Govenors Chair Sunrise

This morning was a sunrise meet up for the Scenic Rim Photo Walks group and the plan was to shoot sunrise from a fantastic location. Govenors Chair lookout has a stunning view over Mt Greville and the Fassifern valley. The plan was to arrive around an hour before sunrise which was just after 6am. Being around an hours drive from home, my tired brain set my alarm for 4:40am…uh oh. A quick race out and thankfully no traffic, I was just in time for sunrise. The early colour lit the clouds nicely but I was looking for the light after the sun rose.

Fog was nestled in locations throughout the valley, and there was a lovely haze in the air that just lit up with the morning glow of the sun when it broke through the clouds. This first photograph was looking south east, encompasing a wider view and showing the magnificent gradations of light and colour on the landscape, I absolutely love light like this and this photo shows why. Mind the step tho, that is a straight drop off at the end of the rock! You must practice extreme care photographing here.

Stunning sunrise from Govenors Chair Lookout at Spicers Gap overlooking the Fassifern Valley in the Scenic Rim of Queensland Australia by Award Winning Australian Landscape Photography Murray Fox
Olympus OMD Em5 Mark II, 12-40mm, ISO 100, F/10, 1/500 Sec, 2 Stop Grad ND Filter

I also had my Lubitel medium format film camera with me. My first go at shooting colour film, I spent a lot of time metering and taking shots of various compositions as the light changed. I’ll have that roll back in a week or so, very excited to see what results I got, hopefully the exposure is okay because the colour should be amazing.

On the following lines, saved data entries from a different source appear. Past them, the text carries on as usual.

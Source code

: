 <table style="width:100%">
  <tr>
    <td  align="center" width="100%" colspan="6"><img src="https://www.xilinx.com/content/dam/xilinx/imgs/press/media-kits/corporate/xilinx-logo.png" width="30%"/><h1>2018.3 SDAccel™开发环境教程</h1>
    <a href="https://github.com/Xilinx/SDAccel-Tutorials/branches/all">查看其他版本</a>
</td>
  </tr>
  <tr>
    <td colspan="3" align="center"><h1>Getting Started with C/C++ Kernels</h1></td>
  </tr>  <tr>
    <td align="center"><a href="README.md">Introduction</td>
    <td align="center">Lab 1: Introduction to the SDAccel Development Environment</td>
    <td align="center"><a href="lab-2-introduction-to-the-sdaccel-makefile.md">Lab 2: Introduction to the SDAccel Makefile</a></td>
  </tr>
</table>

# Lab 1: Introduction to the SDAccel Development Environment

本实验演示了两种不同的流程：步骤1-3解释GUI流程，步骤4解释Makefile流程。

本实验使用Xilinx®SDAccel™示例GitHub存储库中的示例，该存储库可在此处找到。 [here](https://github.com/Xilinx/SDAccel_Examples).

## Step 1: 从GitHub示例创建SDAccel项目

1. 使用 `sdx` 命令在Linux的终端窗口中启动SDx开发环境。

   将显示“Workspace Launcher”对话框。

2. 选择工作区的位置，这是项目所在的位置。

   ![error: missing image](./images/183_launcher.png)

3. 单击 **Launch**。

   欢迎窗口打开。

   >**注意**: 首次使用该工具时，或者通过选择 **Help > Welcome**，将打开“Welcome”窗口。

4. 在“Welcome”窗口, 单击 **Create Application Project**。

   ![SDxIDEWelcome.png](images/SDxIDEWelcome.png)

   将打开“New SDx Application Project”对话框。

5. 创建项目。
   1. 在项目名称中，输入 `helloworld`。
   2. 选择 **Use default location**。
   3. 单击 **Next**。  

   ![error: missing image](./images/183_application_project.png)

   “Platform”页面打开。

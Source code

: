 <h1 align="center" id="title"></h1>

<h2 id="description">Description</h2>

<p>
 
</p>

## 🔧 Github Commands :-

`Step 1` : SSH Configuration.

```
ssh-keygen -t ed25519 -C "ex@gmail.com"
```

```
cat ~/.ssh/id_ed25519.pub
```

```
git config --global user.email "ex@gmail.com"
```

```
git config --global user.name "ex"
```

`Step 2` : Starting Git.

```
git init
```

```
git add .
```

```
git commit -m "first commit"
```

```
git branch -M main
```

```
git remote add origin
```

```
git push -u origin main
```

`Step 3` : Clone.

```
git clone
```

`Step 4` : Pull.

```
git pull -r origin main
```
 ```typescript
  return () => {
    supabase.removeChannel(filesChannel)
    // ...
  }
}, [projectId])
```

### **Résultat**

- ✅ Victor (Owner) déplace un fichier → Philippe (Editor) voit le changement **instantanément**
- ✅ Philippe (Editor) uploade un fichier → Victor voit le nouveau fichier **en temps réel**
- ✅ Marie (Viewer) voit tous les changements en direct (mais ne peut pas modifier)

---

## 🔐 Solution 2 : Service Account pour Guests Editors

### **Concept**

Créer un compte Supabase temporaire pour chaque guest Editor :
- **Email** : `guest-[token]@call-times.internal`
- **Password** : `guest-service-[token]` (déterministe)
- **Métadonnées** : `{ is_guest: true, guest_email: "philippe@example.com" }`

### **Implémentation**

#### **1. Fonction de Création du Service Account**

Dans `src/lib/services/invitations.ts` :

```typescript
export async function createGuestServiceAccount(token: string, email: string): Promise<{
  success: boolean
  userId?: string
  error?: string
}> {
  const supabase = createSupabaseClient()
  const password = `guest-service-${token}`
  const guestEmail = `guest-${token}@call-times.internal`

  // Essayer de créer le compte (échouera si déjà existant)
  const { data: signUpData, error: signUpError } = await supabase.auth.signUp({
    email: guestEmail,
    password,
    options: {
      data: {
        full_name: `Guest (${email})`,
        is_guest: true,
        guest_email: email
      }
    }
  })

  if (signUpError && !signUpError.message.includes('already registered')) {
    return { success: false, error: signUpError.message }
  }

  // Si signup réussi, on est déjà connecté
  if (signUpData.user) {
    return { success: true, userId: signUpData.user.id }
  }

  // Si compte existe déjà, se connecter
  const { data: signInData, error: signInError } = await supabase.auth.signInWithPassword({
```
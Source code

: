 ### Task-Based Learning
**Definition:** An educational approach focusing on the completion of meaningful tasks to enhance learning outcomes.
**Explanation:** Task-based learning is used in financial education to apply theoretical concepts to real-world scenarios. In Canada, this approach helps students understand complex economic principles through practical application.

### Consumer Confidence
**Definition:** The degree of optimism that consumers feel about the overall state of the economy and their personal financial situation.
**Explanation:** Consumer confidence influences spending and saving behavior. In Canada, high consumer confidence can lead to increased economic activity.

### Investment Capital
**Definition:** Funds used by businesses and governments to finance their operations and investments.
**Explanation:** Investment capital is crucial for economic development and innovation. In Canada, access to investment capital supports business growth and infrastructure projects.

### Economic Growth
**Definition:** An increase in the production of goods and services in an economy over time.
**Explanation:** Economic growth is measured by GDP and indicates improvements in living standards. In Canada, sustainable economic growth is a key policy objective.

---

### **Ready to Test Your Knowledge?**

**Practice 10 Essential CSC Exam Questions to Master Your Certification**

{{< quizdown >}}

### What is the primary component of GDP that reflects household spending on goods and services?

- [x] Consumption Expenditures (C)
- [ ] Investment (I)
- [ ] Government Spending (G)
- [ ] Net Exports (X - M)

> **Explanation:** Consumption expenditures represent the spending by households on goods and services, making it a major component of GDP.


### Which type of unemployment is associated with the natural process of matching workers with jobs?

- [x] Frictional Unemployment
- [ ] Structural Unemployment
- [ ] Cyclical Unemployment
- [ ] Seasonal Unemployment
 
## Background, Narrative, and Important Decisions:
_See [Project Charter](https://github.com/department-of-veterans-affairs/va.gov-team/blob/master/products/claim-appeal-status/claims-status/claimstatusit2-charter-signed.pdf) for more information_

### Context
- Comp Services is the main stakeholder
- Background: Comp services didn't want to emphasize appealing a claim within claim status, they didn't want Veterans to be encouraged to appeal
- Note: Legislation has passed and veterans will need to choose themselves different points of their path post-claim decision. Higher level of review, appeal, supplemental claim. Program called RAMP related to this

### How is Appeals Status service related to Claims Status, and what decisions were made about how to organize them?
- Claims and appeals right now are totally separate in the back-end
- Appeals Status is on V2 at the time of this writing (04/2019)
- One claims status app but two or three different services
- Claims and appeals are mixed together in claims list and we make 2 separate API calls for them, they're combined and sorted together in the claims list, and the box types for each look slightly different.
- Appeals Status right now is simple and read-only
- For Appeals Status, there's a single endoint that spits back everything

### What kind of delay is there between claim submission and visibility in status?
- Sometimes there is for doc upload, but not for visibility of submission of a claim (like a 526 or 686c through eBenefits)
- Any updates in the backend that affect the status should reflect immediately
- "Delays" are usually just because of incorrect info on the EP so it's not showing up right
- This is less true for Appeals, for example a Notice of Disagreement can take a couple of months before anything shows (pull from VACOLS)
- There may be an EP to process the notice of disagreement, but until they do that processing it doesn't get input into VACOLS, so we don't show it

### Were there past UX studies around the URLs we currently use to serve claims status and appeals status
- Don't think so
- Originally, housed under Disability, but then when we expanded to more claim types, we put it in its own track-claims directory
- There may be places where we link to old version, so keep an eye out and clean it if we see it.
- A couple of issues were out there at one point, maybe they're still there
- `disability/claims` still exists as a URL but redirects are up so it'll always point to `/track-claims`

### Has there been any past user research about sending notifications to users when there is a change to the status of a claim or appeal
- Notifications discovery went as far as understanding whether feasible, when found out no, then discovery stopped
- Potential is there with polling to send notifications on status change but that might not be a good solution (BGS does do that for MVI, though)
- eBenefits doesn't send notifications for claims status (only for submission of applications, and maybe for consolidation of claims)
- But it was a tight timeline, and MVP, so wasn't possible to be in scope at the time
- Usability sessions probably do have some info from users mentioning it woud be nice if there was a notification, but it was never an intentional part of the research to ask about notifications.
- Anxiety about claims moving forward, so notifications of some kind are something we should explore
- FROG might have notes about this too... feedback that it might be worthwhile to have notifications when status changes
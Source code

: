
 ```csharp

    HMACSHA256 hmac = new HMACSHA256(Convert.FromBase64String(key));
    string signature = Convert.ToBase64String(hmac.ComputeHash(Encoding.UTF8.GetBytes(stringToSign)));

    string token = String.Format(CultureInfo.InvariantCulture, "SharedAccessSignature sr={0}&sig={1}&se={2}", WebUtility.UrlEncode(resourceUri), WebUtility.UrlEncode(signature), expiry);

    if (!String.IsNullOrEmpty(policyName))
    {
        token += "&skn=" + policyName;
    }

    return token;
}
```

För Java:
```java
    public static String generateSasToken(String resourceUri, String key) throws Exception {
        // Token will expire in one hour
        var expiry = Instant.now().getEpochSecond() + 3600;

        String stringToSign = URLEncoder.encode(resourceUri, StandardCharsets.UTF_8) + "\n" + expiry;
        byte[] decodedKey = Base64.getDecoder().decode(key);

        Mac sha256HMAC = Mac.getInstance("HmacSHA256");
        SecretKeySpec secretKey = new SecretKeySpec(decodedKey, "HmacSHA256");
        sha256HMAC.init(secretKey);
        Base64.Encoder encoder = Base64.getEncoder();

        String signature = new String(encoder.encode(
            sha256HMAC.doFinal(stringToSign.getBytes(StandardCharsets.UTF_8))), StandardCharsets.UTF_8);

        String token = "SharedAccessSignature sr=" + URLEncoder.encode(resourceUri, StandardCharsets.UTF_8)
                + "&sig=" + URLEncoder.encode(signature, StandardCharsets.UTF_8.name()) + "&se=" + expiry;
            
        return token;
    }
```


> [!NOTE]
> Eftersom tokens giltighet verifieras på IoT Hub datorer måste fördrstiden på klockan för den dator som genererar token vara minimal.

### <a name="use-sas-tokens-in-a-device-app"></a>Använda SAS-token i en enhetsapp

In between taking film shots, I took a more intimate photograph of Mt Greville. This is a beautiful peak from any direction and lies at the southern end of Lake Moogerah. The way the haze was lighting up the mountain, and the layers of the hills below me created beautiful steps of light that lead into the photograph. I composed this in portrait orientation to get as much of the hills below me in the shot while zoomed in a bit to really capture the size of Mt Greville. Let me know in the comments what you think of this photograph.

Mt Greville in the Scenic Rim of South East Queensland Australia at sunrise, viewed from Govenors Chair Lookout at Spicers Gap with stunning orange colours and light streaming through the landscape by Award Winning Australian Landscape Photography Murray Fox
Olympus OMD Em5 Mark II, ISO 100, F/10, 1/800 sec

It was a great morning, lovely to catch up with everyone on the photo walk. They are held monthly, I suggest checking the site out and coming along to a walk if you are in the area, it’s a great way to explore and see things you don’t normally see.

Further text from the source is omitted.